Equipes da corregedoria do CNJ e agentes da Polícia Federal estão fazendo buscas, na manhã desta segunda, no gabinete de Dirceu no Tribunal de Justiça.
Segundo o CNJ, a partir do aprofundamento de investigações em andamento neste órgão, foram identificados indícios de que o magistrado requerido proferiu decisões mediante o possível recebimento de vantagens indevidas, realizando a intermediação de atos decisórios por intermédio de terceiros, empresários e advogados.
Com a quebra dos sigilos bancário e fiscal, foi constatado que o magistrado apresentou variação patrimonial em patamar incompatível com seus rendimentos licitamente auferidos, movimentando mais de R$ 14.618.546,99 em bens nos últimos cinco anos.
A análise detalhada de suas declarações de ajuste anual do imposto de renda indicou intensa variação patrimonial a descoberto, notadamente, nos anos de 2021, 2022 e 2023, período contemporâneo aos fatos investigados, sendo certo que, apenas neste último ano, a diferença entre o incremento patrimonial e seus rendimentos licitamente auferidos alcançou o patamar de R$ 1.913.478,48.
Até o momento, em razão da gravidade dos indícios identificados em desfavor do desembargador, por determinação do corregedor nacional de justiça, ministro Mauro Campbell Marques, foi determinado o afastamento do requerido, assim como o cumprimento de diligências na sede do Tribunal de Justiça de Mato Grosso, com o auxílio da Polícia Federal, para a extração de arquivos digitais e espelhamento de aparelhos eletrônicos postos à disposição do requerido e de seu gabinete.
Na mesma ocasião, serão cumpridas diligências para o aprofundamento das investigações, ainda em andamento.
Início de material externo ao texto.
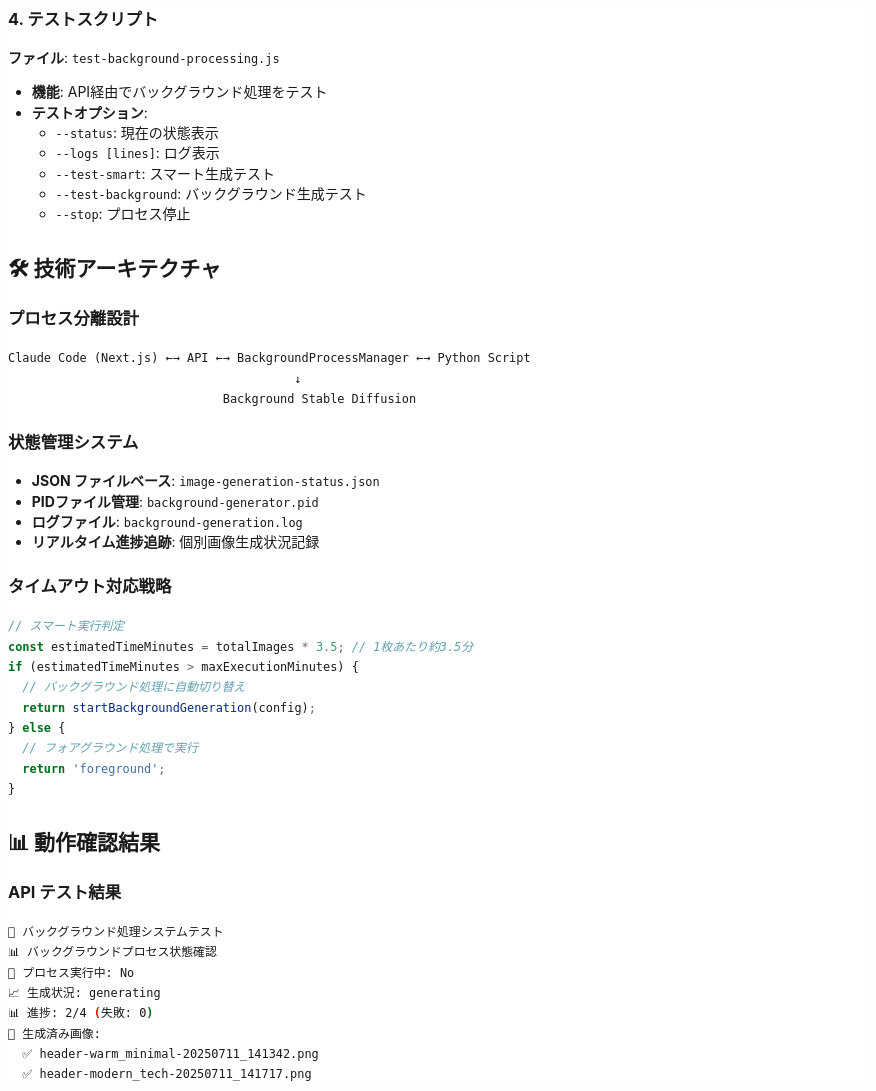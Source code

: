 ### 4. テストスクリプト
**ファイル**: `test-background-processing.js`
- **機能**: API経由でバックグラウンド処理をテスト
- **テストオプション**:
  - `--status`: 現在の状態表示
  - `--logs [lines]`: ログ表示
  - `--test-smart`: スマート生成テスト
  - `--test-background`: バックグラウンド生成テスト
  - `--stop`: プロセス停止

## 🛠️ 技術アーキテクチャ

### プロセス分離設計
```
Claude Code (Next.js) ←→ API ←→ BackgroundProcessManager ←→ Python Script
                                        ↓
                              Background Stable Diffusion
```

### 状態管理システム
- **JSON ファイルベース**: `image-generation-status.json`
- **PIDファイル管理**: `background-generator.pid`
- **ログファイル**: `background-generation.log`
- **リアルタイム進捗追跡**: 個別画像生成状況記録

### タイムアウト対応戦略
```typescript
// スマート実行判定
const estimatedTimeMinutes = totalImages * 3.5; // 1枚あたり約3.5分
if (estimatedTimeMinutes > maxExecutionMinutes) {
  // バックグラウンド処理に自動切り替え
  return startBackgroundGeneration(config);
} else {
  // フォアグラウンド処理で実行
  return 'foreground';
}
```

## 📊 動作確認結果

### API テスト結果
```bash
🧪 バックグラウンド処理システムテスト
📊 バックグラウンドプロセス状態確認
🔄 プロセス実行中: No
📈 生成状況: generating
📊 進捗: 2/4 (失敗: 0)
📸 生成済み画像:
  ✅ header-warm_minimal-20250711_141342.png
  ✅ header-modern_tech-20250711_141717.png
```
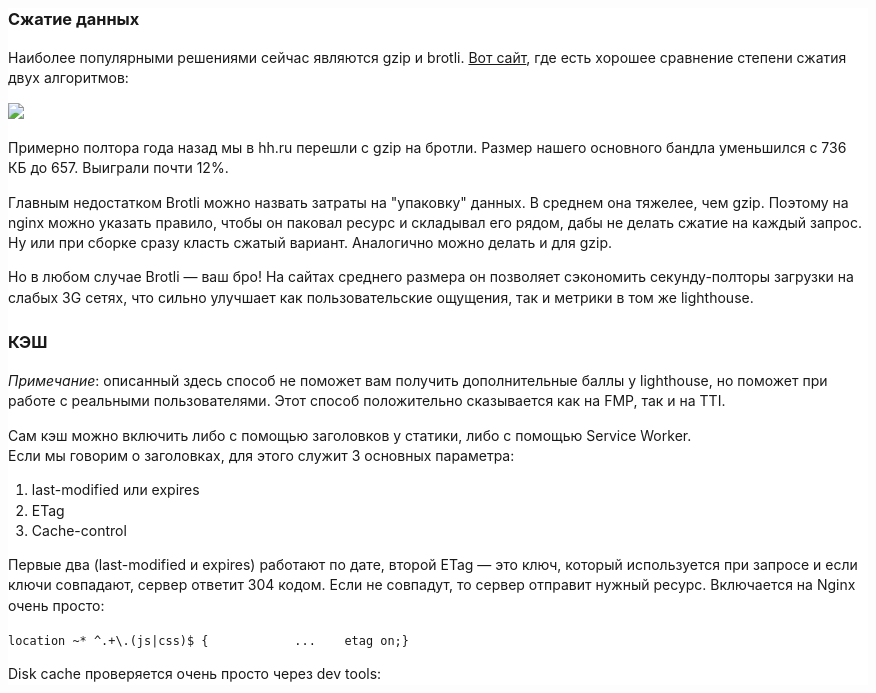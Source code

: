   

### Сжатие данных

  

Наиболее популярными решениями сейчас являются gzip и brotli. [Вот сайт](https://tools.paulcalvano.com/compression.php), где есть хорошее сравнение степени сжатия двух алгоритмов:

  

![](https://habrastorage.org/r/w1560/webt/-z/wb/00/-zwb00wzznbmbrwirgkfdjotgxs.png)

  

Примерно полтора года назад мы в hh.ru перешли с gzip на бротли. Размер нашего основного бандла уменьшился с 736 КБ до 657. Выиграли почти 12%.

  

Главным недостатком Brotli можно назвать затраты на "упаковку" данных. В среднем она тяжелее, чем gzip. Поэтому на nginx можно указать правило, чтобы он паковал ресурс и складывал его рядом, дабы не делать сжатие на каждый запрос. Ну или при сборке сразу класть сжатый вариант. Аналогично можно делать и для gzip.

  

Но в любом случае Brotli — ваш бро! На сайтах среднего размера он позволяет сэкономить секунду-полторы загрузки на слабых 3G сетях, что сильно улучшает как пользовательские ощущения, так и метрики в том же lighthouse.

  

### КЭШ

  

_Примечание_: описанный здесь способ не поможет вам получить дополнительные баллы у lighthouse, но поможет при работе с реальными пользователями. Этот способ положительно сказывается как на FMP, так и на TTI.

  

Сам кэш можно включить либо с помощью заголовков у статики, либо с помощью Service Worker.  
Если мы говорим о заголовках, для этого служит 3 основных параметра:

  

1. last-modified или expires
2. ETag
3. Cache-control

  

Первые два (last-modified и expires) работают по дате, второй ETag — это ключ, который используется при запросе и если ключи совпадают, сервер ответит 304 кодом. Если не совпадут, то сервер отправит нужный ресурс. Включается на Nginx очень просто:

  

```
location ~* ^.+\.(js|css)$ {            ...    etag on;}
```

  

Disk cache проверяется очень просто через dev tools:
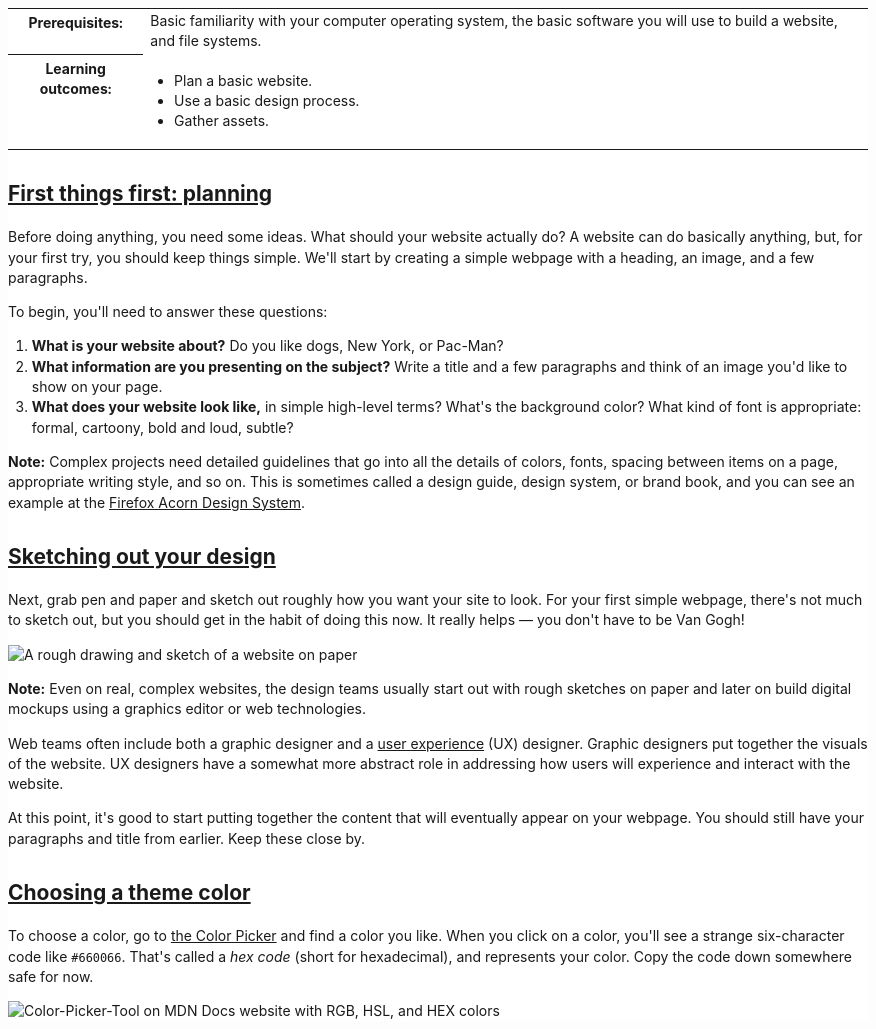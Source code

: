 <table><tbody><tr><th scope="row">Prerequisites:</th><td>Basic familiarity with your computer operating system, the basic software you will use to build a website, and file systems.</td></tr><tr><th scope="row">Learning outcomes:</th><td><ul><li>Plan a basic website.</li><li>Use a basic design process.</li><li>Gather assets.</li></ul></td></tr></tbody></table>

## [First things first: planning](#first_things_first_planning)

Before doing anything, you need some ideas. What should your website actually do? A website can do basically anything, but, for your first try, you should keep things simple. We'll start by creating a simple webpage with a heading, an image, and a few paragraphs.

To begin, you'll need to answer these questions:

1.  **What is your website about?** Do you like dogs, New York, or Pac-Man?
2.  **What information are you presenting on the subject?** Write a title and a few paragraphs and think of an image you'd like to show on your page.
3.  **What does your website look like,** in simple high-level terms? What's the background color? What kind of font is appropriate: formal, cartoony, bold and loud, subtle?

**Note:** Complex projects need detailed guidelines that go into all the details of colors, fonts, spacing between items on a page, appropriate writing style, and so on. This is sometimes called a design guide, design system, or brand book, and you can see an example at the [Firefox Acorn Design System](https://acorn.firefox.com/latest).

## [Sketching out your design](#sketching_out_your_design)

Next, grab pen and paper and sketch out roughly how you want your site to look. For your first simple webpage, there's not much to sketch out, but you should get in the habit of doing this now. It really helps — you don't have to be Van Gogh!

![A rough drawing and sketch of a website on paper](https://developer.mozilla.org/en-US/docs/Learn_web_development/Getting_started/Your_first_website/What_will_your_website_look_like/website-drawing-scan.png)

**Note:** Even on real, complex websites, the design teams usually start out with rough sketches on paper and later on build digital mockups using a graphics editor or web technologies.

Web teams often include both a graphic designer and a [user experience](https://developer.mozilla.org/en-US/docs/Glossary/UX) (UX) designer. Graphic designers put together the visuals of the website. UX designers have a somewhat more abstract role in addressing how users will experience and interact with the website.

At this point, it's good to start putting together the content that will eventually appear on your webpage. You should still have your paragraphs and title from earlier. Keep these close by.

## [Choosing a theme color](#choosing_a_theme_color)

To choose a color, go to [the Color Picker](https://developer.mozilla.org/en-US/docs/Web/CSS/CSS_colors/Color_picker_tool) and find a color you like. When you click on a color, you'll see a strange six-character code like `#660066`. That's called a _hex code_ (short for hexadecimal), and represents your color. Copy the code down somewhere safe for now.

![Color-Picker-Tool on MDN Docs website with RGB, HSL, and HEX colors ](https://developer.mozilla.org/en-US/docs/Learn_web_development/Getting_started/Your_first_website/What_will_your_website_look_like/color-picker.png)
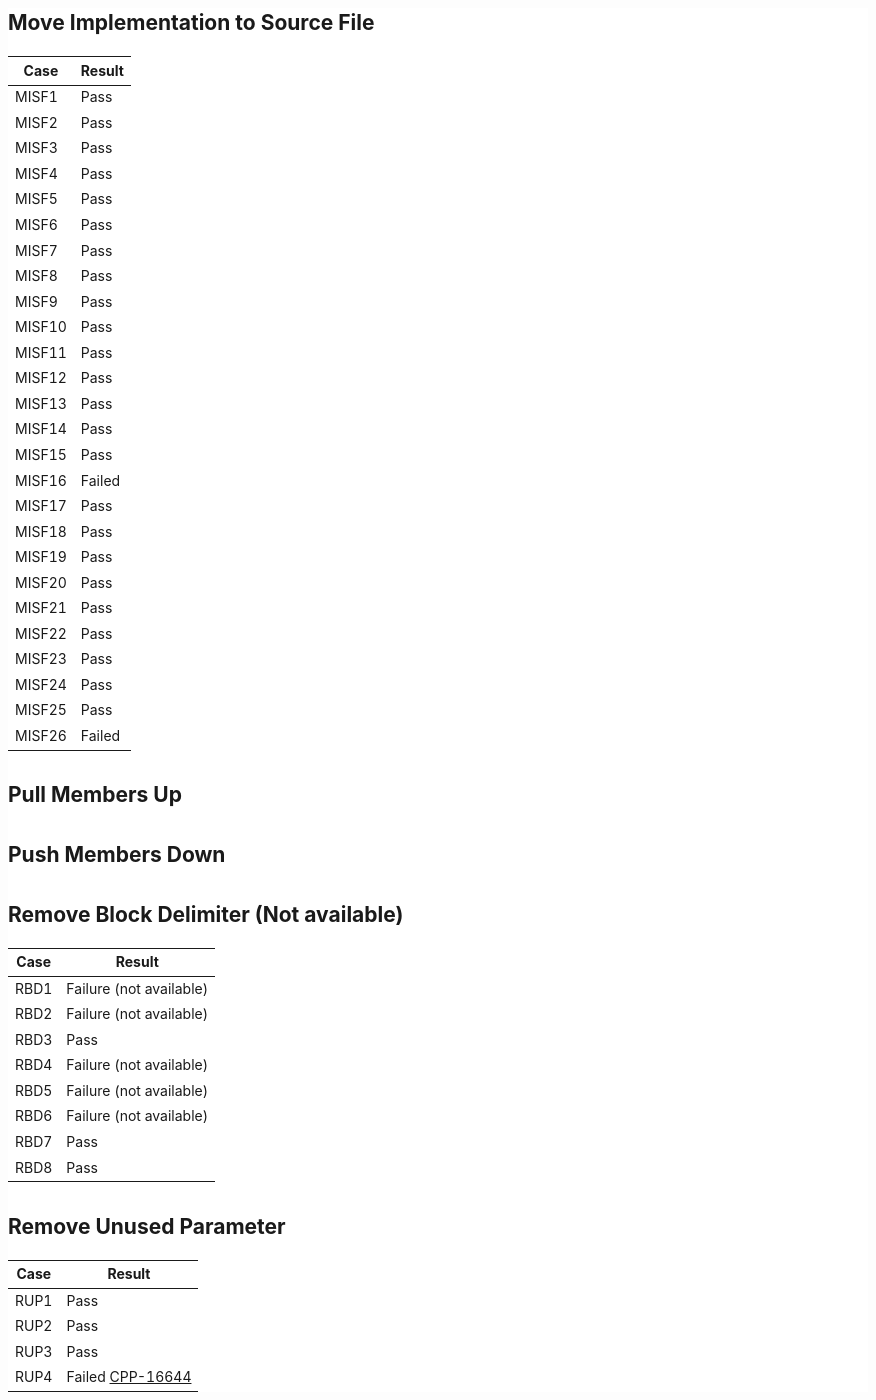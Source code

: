 ## Move Implementation to Source File
Case   | Result
------ | ------
MISF1  | Pass
MISF2  | Pass
MISF3  | Pass
MISF4  | Pass
MISF5  | Pass
MISF6  | Pass
MISF7  | Pass
MISF8  | Pass
MISF9  | Pass
MISF10 | Pass
MISF11 | Pass
MISF12 | Pass
MISF13 | Pass
MISF14 | Pass
MISF15 | Pass
MISF16 | Failed
MISF17 | Pass
MISF18 | Pass
MISF19 | Pass
MISF20 | Pass
MISF21 | Pass
MISF22 | Pass
MISF23 | Pass
MISF24 | Pass
MISF25 | Pass
MISF26 | Failed

## Pull Members Up

## Push Members Down

## Remove Block Delimiter (Not available)
Case | Result
---- | ------
RBD1 | Failure (not available)
RBD2 | Failure (not available)
RBD3 | Pass
RBD4 | Failure (not available)
RBD5 | Failure (not available)
RBD6 | Failure (not available)
RBD7 | Pass
RBD8 | Pass

## Remove Unused Parameter
Case | Result
---- | ------
RUP1 | Pass
RUP2 | Pass
RUP3 | Pass
RUP4 | Failed [CPP-16644](https://youtrack.jetbrains.com/issue/CPP-16644)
A medida em apreço, de natureza cautelar, é proporcional à gravidade dos relatos e tem por escopo preservar a credibilidade da magistratura, assegurar o regular funcionamento da Justiça e manter a confiança da sociedade no Poder Judiciário, não configurando juízo prévio de culpa, por estar em estrita consonância com o devido processo legal.